INSTRUCTIONS TO FOLLOW » Each line of the entries below that includes "journey" belongs in your answer.

Source texts of formatted documents »
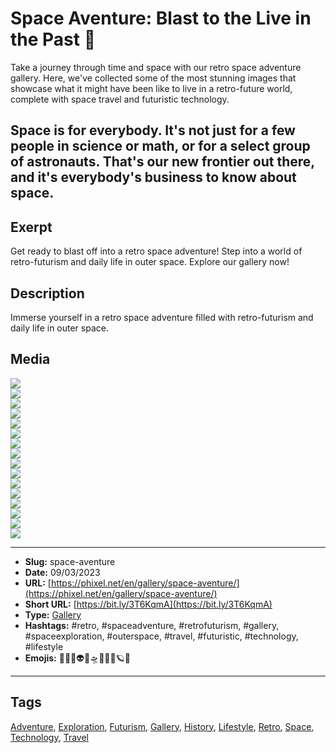 # Space Aventure: Blast to the Live in the Past 🚀
Take a journey through time and space with our retro space adventure gallery. Here, we've collected some of the most stunning images that showcase what it might have been like to live in a retro-future world, complete with space travel and futuristic technology.

Space is for everybody. It's not just for a few people in science or math, or for a select group of astronauts. That's our new frontier out there, and it's everybody's business to know about space.
------------
## Exerpt
Get ready to blast off into a retro space adventure! Step into a world of retro-futurism and daily life in outer space. Explore our gallery now!
## Description
Immerse yourself in a retro space adventure filled with retro-futurism and daily life in outer space.
## Media
<img src="media/5b758754/space-aventure-working-conundrum.jpg" loading="lazy"><br>
<img src="media/656e7778/space-aventure-watching-tv.jpg" loading="lazy"><br>
<img src="media/f46331ca/space-aventure-the-journey-begins.jpg" loading="lazy"><br>
<img src="media/599c8599/space-aventure-the-cosmic-dance.jpg" loading="lazy"><br>
<img src="media/54c58f84/space-aventure-my-beloved-spaceship.jpg" loading="lazy"><br>
<img src="media/aeb6326f/space-aventure-my-alien-companion.jpg" loading="lazy"><br>
<img src="media/777ac46d/space-aventure-lost-in-a-book.jpg" loading="lazy"><br>
<img src="media/a5c23664/space-aventure-looking-through-the-window.jpg" loading="lazy"><br>
<img src="media/b08c85b0/space-aventure-laundry-day.jpg" loading="lazy"><br>
<img src="media/f932bc3d/space-aventure-just-gardening.jpg" loading="lazy"><br>
<img src="media/45f659b9/space-aventure-in-deep-thought.jpg" loading="lazy"><br>
<img src="media/31d7702a/space-aventure-exercise-in-zero-g.jpg" loading="lazy"><br>
<img src="media/a6e2e2c6/space-aventure-disguised-family.jpg" loading="lazy"><br>
<img src="media/91cae52d/space-aventure-cozy-dreams.jpg" loading="lazy"><br>
<img src="media/5a700e54/space-aventure-cosmic-lawnmower.jpg" loading="lazy"><br>
<img src="media/bc78dfd4/space-aventure-breakfastzzzz.jpg" loading="lazy"><br>

------------
- **Slug:** space-aventure
- **Date:** 09/03/2023
- **URL:** [https://phixel.net/en/gallery/space-aventure/](https://phixel.net/en/gallery/space-aventure/)
- **Short URL:** [https://bit.ly/3T6KqmA](https://bit.ly/3T6KqmA)
- **Type:** [Gallery](#gallery)
- **Hashtags:** #retro, #spaceadventure, #retrofuturism, #gallery, #spaceexploration, #outerspace, #travel, #futuristic, #technology, #lifestyle
- **Emojis:** 🚀👨‍🚀👽🌌🛸🔭✨🌠🪐🌟

------------
## Tags
[Adventure](#adventure), [Exploration](#exploration), [Futurism](#futurism), [Gallery](#gallery), [History](#history), [Lifestyle](#lifestyle), [Retro](#retro), [Space](#space), [Technology](#technology), [Travel](#travel)
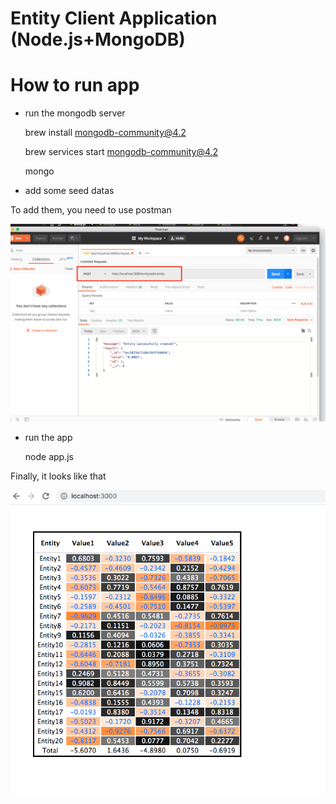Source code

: # Entity Client Application (Node.js+MongoDB)

# How to run app

- run the mongodb server

    brew install mongodb-community@4.2

    brew services start mongodb-community@4.2

    mongo

- add some seed datas

To add them, you need to use postman

![Adding](./public/images/Add-Entity.png "Adding")

- run the app

    node app.js

Finally, it looks like that

![Result](./public/images/Result.png "Result")
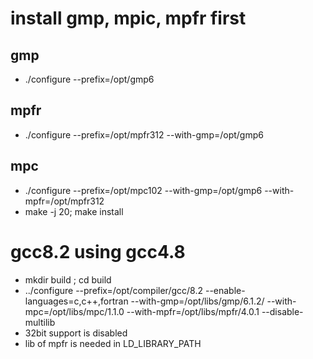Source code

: # install gmp, mpic, mpfr first
## gmp
- ./configure --prefix=/opt/gmp6
## mpfr
- ./configure --prefix=/opt/mpfr312 --with-gmp=/opt/gmp6
## mpc
- ./configure --prefix=/opt/mpc102 --with-gmp=/opt/gmp6 --with-mpfr=/opt/mpfr312
- make -j 20; make install

# gcc8.2 using gcc4.8 #
- mkdir build ; cd build
- ../configure --prefix=/opt/compiler/gcc/8.2 --enable-languages=c,c++,fortran --with-gmp=/opt/libs/gmp/6.1.2/ --with-mpc=/opt/libs/mpc/1.1.0 --with-mpfr=/opt/libs/mpfr/4.0.1 --disable-multilib
- 32bit support is disabled
- lib of mpfr is needed in LD_LIBRARY_PATH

EXERCISE ANSWER »
Take a journey through time and space with our retro space adventure gallery. Here, we've collected some of the most stunning images that showcase what it might have been like to live in a retro-future world, complete with space travel and futuristic technology.
<img src="media/f46331ca/space-aventure-the-journey-begins.jpg" loading="lazy"><br>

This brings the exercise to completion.